Keeping pace with demanding deadlines
Given the short delivery time of full design deliverables, E.L. Robinson began with the mobile mapping data acquisition immediately. The challenge was with completing the engineering deliverables needed from the mobile data – and that is where the Leica Pegasus:Two mobile sensor platform user network provide a significant advantage. Rice Associates, Inc., a geospatial services firm that provides conventional surveying, in-house photogrammetry, static, mobile, and terrestrial LiDAR scanning, was also an owner of the Leica Pegasus:Two technology. They were able to support E.L. Robinson with the data extraction capacity to help meet the project timeline.

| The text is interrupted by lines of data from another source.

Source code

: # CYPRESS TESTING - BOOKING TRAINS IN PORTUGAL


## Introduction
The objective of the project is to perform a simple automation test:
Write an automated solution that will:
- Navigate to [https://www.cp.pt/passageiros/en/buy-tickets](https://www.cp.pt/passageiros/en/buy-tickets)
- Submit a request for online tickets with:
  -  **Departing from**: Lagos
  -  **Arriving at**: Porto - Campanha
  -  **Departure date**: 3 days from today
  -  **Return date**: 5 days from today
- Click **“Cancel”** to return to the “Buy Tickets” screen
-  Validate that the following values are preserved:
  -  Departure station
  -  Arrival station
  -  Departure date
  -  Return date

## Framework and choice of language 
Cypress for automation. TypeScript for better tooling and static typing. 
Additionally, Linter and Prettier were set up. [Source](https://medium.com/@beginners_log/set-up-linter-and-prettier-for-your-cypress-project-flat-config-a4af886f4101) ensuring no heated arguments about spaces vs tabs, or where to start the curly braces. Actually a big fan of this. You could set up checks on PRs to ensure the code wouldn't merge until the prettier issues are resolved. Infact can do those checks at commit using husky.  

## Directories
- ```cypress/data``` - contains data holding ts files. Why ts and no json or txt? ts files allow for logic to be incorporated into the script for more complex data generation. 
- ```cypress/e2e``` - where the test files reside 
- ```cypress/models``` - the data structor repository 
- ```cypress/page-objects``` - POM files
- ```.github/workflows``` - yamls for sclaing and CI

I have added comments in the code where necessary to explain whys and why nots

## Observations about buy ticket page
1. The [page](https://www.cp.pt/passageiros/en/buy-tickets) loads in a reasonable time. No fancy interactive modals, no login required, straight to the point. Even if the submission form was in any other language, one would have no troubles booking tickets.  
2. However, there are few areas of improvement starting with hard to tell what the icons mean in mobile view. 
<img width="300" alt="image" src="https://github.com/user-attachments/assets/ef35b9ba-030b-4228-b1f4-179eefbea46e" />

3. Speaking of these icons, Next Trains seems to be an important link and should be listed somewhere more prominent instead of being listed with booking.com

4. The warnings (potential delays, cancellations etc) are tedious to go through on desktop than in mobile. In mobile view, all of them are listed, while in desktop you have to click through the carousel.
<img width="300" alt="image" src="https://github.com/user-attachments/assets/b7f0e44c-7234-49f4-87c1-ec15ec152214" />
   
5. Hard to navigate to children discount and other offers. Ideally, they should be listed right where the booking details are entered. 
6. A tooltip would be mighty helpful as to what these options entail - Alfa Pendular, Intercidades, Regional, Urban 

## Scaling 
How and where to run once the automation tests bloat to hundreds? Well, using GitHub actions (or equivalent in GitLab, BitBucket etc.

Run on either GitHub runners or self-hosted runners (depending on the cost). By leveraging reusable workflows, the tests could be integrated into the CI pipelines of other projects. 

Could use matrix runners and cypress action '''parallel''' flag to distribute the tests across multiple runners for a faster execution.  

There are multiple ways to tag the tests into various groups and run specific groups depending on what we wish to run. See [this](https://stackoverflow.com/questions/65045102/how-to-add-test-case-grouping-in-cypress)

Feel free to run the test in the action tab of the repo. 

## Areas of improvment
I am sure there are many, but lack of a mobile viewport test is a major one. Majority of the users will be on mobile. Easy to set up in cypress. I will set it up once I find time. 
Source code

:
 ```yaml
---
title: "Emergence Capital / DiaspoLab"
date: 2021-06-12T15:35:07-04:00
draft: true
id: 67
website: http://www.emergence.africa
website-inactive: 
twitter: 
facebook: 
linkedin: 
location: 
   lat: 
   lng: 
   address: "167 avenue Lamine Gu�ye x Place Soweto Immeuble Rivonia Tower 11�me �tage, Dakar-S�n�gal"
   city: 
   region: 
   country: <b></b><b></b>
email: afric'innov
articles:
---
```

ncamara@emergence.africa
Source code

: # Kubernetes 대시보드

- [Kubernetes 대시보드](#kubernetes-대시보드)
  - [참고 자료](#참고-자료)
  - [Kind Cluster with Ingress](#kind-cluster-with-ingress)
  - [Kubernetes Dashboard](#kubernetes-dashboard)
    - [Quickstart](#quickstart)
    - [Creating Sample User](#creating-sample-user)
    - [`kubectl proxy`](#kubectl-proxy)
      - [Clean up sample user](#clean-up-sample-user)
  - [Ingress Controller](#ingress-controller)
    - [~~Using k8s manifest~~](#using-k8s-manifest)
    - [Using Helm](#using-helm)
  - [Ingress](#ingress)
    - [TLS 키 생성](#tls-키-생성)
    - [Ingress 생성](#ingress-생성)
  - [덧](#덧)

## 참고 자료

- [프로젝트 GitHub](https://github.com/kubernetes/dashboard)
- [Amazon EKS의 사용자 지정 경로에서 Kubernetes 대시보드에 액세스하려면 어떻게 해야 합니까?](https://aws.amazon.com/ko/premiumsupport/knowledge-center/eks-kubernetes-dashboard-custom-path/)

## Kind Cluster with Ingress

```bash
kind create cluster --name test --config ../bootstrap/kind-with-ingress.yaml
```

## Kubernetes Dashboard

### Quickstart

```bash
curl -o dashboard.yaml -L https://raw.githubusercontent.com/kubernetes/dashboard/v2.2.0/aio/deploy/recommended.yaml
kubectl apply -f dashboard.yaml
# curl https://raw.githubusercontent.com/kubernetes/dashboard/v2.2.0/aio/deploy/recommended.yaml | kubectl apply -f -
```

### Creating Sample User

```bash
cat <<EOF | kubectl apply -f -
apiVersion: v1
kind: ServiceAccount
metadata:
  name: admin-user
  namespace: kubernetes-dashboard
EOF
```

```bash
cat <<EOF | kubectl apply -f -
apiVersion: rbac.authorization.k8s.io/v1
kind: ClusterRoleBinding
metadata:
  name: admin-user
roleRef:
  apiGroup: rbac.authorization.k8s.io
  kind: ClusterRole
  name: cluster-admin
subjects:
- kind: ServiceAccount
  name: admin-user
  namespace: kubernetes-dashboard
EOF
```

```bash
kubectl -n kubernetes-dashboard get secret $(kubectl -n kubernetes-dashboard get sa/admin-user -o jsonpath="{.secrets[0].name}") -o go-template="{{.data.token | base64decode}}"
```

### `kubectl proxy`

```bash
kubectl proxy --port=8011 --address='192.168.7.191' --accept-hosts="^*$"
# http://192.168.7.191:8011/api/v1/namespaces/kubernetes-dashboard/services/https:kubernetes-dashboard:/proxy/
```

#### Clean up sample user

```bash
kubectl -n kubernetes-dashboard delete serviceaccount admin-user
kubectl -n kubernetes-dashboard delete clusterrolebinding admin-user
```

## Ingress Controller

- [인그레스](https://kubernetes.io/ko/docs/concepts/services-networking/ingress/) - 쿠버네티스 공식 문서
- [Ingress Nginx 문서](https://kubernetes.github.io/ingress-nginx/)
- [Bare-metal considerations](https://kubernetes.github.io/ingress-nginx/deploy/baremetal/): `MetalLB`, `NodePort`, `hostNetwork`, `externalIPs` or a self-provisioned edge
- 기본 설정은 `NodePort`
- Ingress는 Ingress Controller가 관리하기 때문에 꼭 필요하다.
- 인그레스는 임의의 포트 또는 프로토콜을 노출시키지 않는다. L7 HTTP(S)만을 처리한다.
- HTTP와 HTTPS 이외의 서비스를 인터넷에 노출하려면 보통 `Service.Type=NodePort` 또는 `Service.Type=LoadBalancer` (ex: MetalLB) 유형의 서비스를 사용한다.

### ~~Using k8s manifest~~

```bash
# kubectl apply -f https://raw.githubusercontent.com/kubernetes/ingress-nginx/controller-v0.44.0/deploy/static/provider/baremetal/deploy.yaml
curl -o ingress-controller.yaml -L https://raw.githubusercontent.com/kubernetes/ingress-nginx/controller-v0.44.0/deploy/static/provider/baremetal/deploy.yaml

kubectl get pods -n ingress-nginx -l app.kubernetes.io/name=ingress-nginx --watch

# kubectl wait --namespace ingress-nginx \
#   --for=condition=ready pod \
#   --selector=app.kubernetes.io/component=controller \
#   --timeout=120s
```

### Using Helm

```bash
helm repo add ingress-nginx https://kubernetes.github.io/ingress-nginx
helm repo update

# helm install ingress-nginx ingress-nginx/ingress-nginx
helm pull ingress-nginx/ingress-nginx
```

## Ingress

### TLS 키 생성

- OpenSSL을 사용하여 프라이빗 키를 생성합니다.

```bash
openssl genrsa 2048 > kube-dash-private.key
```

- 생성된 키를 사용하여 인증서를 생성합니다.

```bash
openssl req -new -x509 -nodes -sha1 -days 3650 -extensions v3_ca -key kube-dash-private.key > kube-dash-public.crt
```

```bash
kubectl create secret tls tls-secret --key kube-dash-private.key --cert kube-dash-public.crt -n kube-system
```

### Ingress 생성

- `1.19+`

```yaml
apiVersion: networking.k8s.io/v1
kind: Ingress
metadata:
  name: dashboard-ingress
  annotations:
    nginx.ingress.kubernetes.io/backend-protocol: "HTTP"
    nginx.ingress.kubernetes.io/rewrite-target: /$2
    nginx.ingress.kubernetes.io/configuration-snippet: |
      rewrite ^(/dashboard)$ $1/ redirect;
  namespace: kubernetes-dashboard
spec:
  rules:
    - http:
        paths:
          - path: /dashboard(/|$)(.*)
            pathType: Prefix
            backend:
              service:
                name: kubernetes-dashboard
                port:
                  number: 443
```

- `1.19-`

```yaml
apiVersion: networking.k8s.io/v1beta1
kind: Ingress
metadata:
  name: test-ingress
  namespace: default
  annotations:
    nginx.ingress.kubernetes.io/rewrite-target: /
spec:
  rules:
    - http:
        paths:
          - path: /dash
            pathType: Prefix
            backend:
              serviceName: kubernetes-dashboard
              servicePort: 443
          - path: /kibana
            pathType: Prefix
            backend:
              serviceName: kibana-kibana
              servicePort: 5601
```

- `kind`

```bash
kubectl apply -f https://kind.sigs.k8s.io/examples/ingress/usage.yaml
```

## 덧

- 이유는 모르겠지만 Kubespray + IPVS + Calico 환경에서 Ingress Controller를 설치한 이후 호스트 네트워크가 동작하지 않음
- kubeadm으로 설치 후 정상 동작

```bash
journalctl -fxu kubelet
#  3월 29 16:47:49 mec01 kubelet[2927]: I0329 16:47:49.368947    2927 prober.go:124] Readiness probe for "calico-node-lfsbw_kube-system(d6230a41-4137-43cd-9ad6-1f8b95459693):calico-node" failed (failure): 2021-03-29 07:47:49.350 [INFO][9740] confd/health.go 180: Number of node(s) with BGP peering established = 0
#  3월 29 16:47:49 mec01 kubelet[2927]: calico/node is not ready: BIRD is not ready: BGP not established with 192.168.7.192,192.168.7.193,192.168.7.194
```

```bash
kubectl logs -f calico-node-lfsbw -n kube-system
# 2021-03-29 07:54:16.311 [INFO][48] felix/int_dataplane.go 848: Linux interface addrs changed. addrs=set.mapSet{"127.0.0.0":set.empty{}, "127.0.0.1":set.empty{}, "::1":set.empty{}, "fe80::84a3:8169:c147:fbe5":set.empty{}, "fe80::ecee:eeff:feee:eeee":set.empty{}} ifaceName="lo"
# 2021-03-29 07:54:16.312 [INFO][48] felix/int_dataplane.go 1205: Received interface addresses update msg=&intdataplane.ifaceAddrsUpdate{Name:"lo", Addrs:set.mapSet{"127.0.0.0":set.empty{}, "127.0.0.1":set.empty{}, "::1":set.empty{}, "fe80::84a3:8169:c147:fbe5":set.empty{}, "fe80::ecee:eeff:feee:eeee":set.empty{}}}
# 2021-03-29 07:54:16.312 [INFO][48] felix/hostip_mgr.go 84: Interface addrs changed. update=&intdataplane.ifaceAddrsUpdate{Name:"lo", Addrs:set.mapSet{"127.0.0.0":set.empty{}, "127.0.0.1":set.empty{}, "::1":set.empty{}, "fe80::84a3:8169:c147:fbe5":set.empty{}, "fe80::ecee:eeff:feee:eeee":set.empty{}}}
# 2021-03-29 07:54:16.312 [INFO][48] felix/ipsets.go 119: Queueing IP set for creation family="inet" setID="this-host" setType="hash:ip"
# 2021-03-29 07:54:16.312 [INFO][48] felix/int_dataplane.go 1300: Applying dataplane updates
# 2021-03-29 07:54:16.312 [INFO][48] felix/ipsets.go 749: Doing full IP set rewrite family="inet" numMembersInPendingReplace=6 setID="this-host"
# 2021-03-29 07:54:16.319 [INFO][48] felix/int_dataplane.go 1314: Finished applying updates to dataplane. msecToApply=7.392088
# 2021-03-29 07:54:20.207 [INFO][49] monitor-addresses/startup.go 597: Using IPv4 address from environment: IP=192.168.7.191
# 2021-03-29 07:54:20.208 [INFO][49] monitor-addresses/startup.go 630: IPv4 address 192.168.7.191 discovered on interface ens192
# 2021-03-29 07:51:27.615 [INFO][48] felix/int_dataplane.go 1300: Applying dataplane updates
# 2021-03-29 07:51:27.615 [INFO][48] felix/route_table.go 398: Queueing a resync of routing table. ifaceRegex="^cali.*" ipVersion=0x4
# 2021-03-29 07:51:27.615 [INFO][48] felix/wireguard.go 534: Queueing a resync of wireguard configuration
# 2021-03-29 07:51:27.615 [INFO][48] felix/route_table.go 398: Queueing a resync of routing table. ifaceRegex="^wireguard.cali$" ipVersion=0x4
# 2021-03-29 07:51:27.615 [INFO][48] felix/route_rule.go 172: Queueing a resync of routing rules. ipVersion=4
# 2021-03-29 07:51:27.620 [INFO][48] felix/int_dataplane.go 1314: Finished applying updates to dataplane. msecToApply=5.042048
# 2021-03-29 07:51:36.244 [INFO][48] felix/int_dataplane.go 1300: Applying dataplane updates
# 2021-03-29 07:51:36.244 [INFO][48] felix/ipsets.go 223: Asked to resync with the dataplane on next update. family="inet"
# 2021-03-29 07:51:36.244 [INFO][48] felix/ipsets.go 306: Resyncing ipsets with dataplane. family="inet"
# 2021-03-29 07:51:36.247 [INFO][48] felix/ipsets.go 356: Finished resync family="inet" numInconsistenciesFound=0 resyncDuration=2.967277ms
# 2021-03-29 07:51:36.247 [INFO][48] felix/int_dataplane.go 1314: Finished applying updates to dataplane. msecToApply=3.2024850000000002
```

“Surveying a highway requires capturing enormous amount of data with the highest precision and standards. The Leica Pegasus:Two enabled us to collect millions of points per second, the team mapped 5 miles per day and it took us only 14 days for the complete data extraction of the 70 miles, two-lane highway,” said Obadyah Foord, regional director at Rice Associates.
Given that both companies, E.L Robinson and Rice Associates utilise the same hardware and software the data integration and exchange was seamless; bringing scheduled delivery of data and keeping engineers moving forward into final design without delays.
Thriving on a challenging project
36 Real Time Kinematics (RTK) Base Stations were used for this project to locate targets and other topographic features. While 120 mobile scanner targets were utilised to control the mobile scan, these were scanned at 25 miles per hour with a target every 2,000 feet. A DTM model was created for the highway design which included:
- The Raw Point Cloud
- Ground Points Isolated
- Triangulated Surface Mesh
“7.8 billion raw data points were collected, and we produced in 45 days the DTM, edges of pavement, guardrail, utility poles and signage for the entire length,” said Tom Rayburn, manager of surveying at E.L. Robinson Engineering. “The surveyors working from the office were able to create traditional topographical surveys from the point clouds and images.”
Maximum output in a minimum time frame
“The Leica Pegasus:Two provided a rapid data capture solution for this large scale project, saving us time and reducing safety risks,” said Rayburn. “With Rice Associates support, we delivered the project on time and within budget thanks to the speed of accuracy delivered by using the Pegasus:Two.”